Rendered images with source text
* * * * *

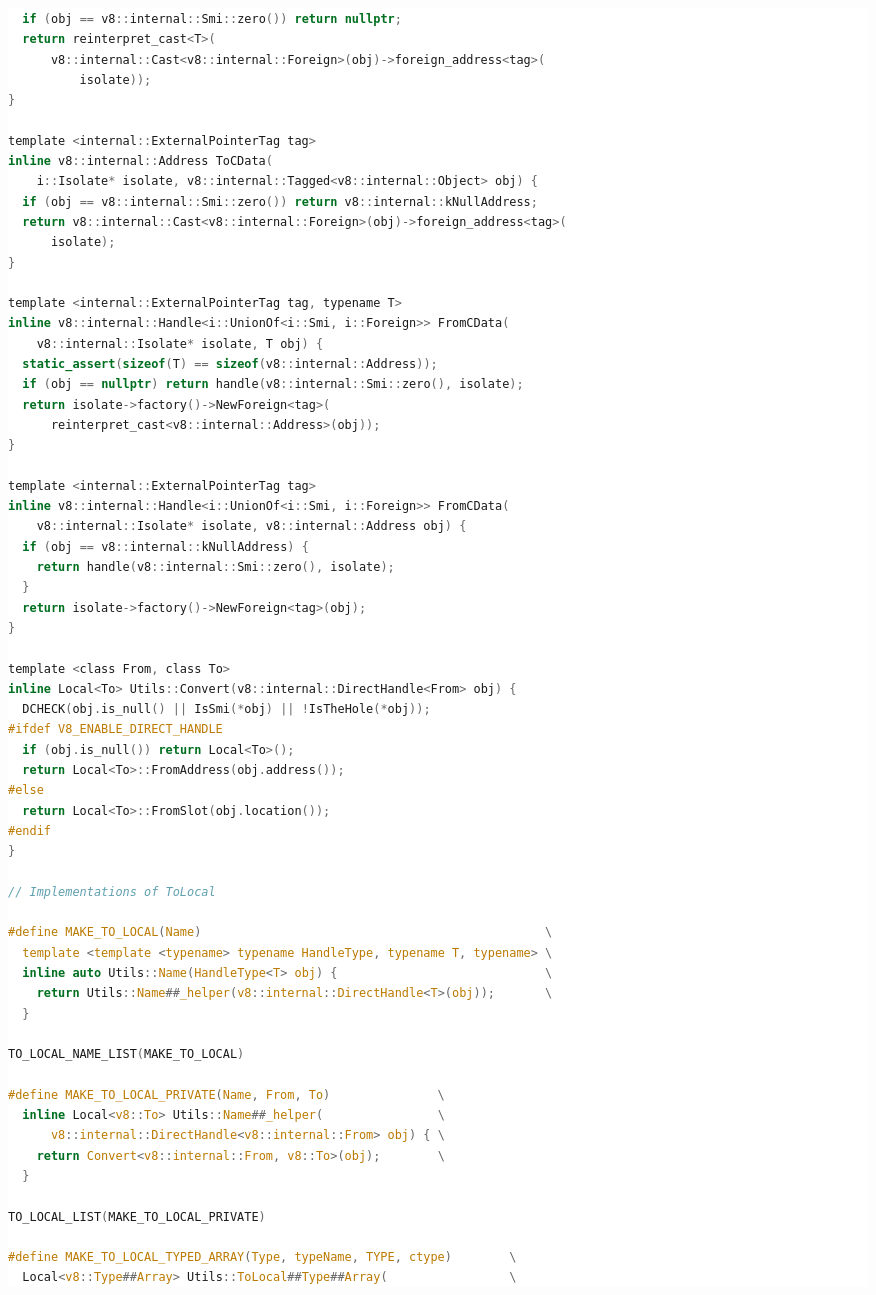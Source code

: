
 ```c
  if (obj == v8::internal::Smi::zero()) return nullptr;
  return reinterpret_cast<T>(
      v8::internal::Cast<v8::internal::Foreign>(obj)->foreign_address<tag>(
          isolate));
}

template <internal::ExternalPointerTag tag>
inline v8::internal::Address ToCData(
    i::Isolate* isolate, v8::internal::Tagged<v8::internal::Object> obj) {
  if (obj == v8::internal::Smi::zero()) return v8::internal::kNullAddress;
  return v8::internal::Cast<v8::internal::Foreign>(obj)->foreign_address<tag>(
      isolate);
}

template <internal::ExternalPointerTag tag, typename T>
inline v8::internal::Handle<i::UnionOf<i::Smi, i::Foreign>> FromCData(
    v8::internal::Isolate* isolate, T obj) {
  static_assert(sizeof(T) == sizeof(v8::internal::Address));
  if (obj == nullptr) return handle(v8::internal::Smi::zero(), isolate);
  return isolate->factory()->NewForeign<tag>(
      reinterpret_cast<v8::internal::Address>(obj));
}

template <internal::ExternalPointerTag tag>
inline v8::internal::Handle<i::UnionOf<i::Smi, i::Foreign>> FromCData(
    v8::internal::Isolate* isolate, v8::internal::Address obj) {
  if (obj == v8::internal::kNullAddress) {
    return handle(v8::internal::Smi::zero(), isolate);
  }
  return isolate->factory()->NewForeign<tag>(obj);
}

template <class From, class To>
inline Local<To> Utils::Convert(v8::internal::DirectHandle<From> obj) {
  DCHECK(obj.is_null() || IsSmi(*obj) || !IsTheHole(*obj));
#ifdef V8_ENABLE_DIRECT_HANDLE
  if (obj.is_null()) return Local<To>();
  return Local<To>::FromAddress(obj.address());
#else
  return Local<To>::FromSlot(obj.location());
#endif
}

// Implementations of ToLocal

#define MAKE_TO_LOCAL(Name)                                                \
  template <template <typename> typename HandleType, typename T, typename> \
  inline auto Utils::Name(HandleType<T> obj) {                             \
    return Utils::Name##_helper(v8::internal::DirectHandle<T>(obj));       \
  }

TO_LOCAL_NAME_LIST(MAKE_TO_LOCAL)

#define MAKE_TO_LOCAL_PRIVATE(Name, From, To)               \
  inline Local<v8::To> Utils::Name##_helper(                \
      v8::internal::DirectHandle<v8::internal::From> obj) { \
    return Convert<v8::internal::From, v8::To>(obj);        \
  }

TO_LOCAL_LIST(MAKE_TO_LOCAL_PRIVATE)

#define MAKE_TO_LOCAL_TYPED_ARRAY(Type, typeName, TYPE, ctype)        \
  Local<v8::Type##Array> Utils::ToLocal##Type##Array(                 \
```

* * * * *

[PROBLEM STATEMENT] Here the job is to print all the entries above exactly, minus the images.

[TASK RESULT]
Source code

:
 ```c
  if (obj == v8::internal::Smi::zero()) return nullptr;
  return reinterpret_cast<T>(
      v8::internal::Cast<v8::internal::Foreign>(obj)->foreign_address<tag>(
          isolate));
}

template <internal::ExternalPointerTag tag>
inline v8::internal::Address ToCData(
    i::Isolate* isolate, v8::internal::Tagged<v8::internal::Object> obj) {
  if (obj == v8::internal::Smi::zero()) return v8::internal::kNullAddress;
  return v8::internal::Cast<v8::internal::Foreign>(obj)->foreign_address<tag>(
      isolate);
}

template <internal::ExternalPointerTag tag, typename T>
inline v8::internal::Handle<i::UnionOf<i::Smi, i::Foreign>> FromCData(
    v8::internal::Isolate* isolate, T obj) {
  static_assert(sizeof(T) == sizeof(v8::internal::Address));
  if (obj == nullptr) return handle(v8::internal::Smi::zero(), isolate);
  return isolate->factory()->NewForeign<tag>(
      reinterpret_cast<v8::internal::Address>(obj));
}

template <internal::ExternalPointerTag tag>
inline v8::internal::Handle<i::UnionOf<i::Smi, i::Foreign>> FromCData(
    v8::internal::Isolate* isolate, v8::internal::Address obj) {
  if (obj == v8::internal::kNullAddress) {
    return handle(v8::internal::Smi::zero(), isolate);
  }
  return isolate->factory()->NewForeign<tag>(obj);
}

template <class From, class To>
inline Local<To> Utils::Convert(v8::internal::DirectHandle<From> obj) {
  DCHECK(obj.is_null() || IsSmi(*obj) || !IsTheHole(*obj));
#ifdef V8_ENABLE_DIRECT_HANDLE
  if (obj.is_null()) return Local<To>();
  return Local<To>::FromAddress(obj.address());
#else
  return Local<To>::FromSlot(obj.location());
#endif
}

// Implementations of ToLocal

#define MAKE_TO_LOCAL(Name)                                                \
  template <template <typename> typename HandleType, typename T, typename> \
  inline auto Utils::Name(HandleType<T> obj) {                             \
    return Utils::Name##_helper(v8::internal::DirectHandle<T>(obj));       \
  }

TO_LOCAL_NAME_LIST(MAKE_TO_LOCAL)

#define MAKE_TO_LOCAL_PRIVATE(Name, From, To)               \
  inline Local<v8::To> Utils::Name##_helper(                \
      v8::internal::DirectHandle<v8::internal::From> obj) { \
    return Convert<v8::internal::From, v8::To>(obj);        \
  }

TO_LOCAL_LIST(MAKE_TO_LOCAL_PRIVATE)

#define MAKE_TO_LOCAL_TYPED_ARRAY(Type, typeName, TYPE, ctype)        \
  Local<v8::Type##Array> Utils::ToLocal##Type##Array(                 \
```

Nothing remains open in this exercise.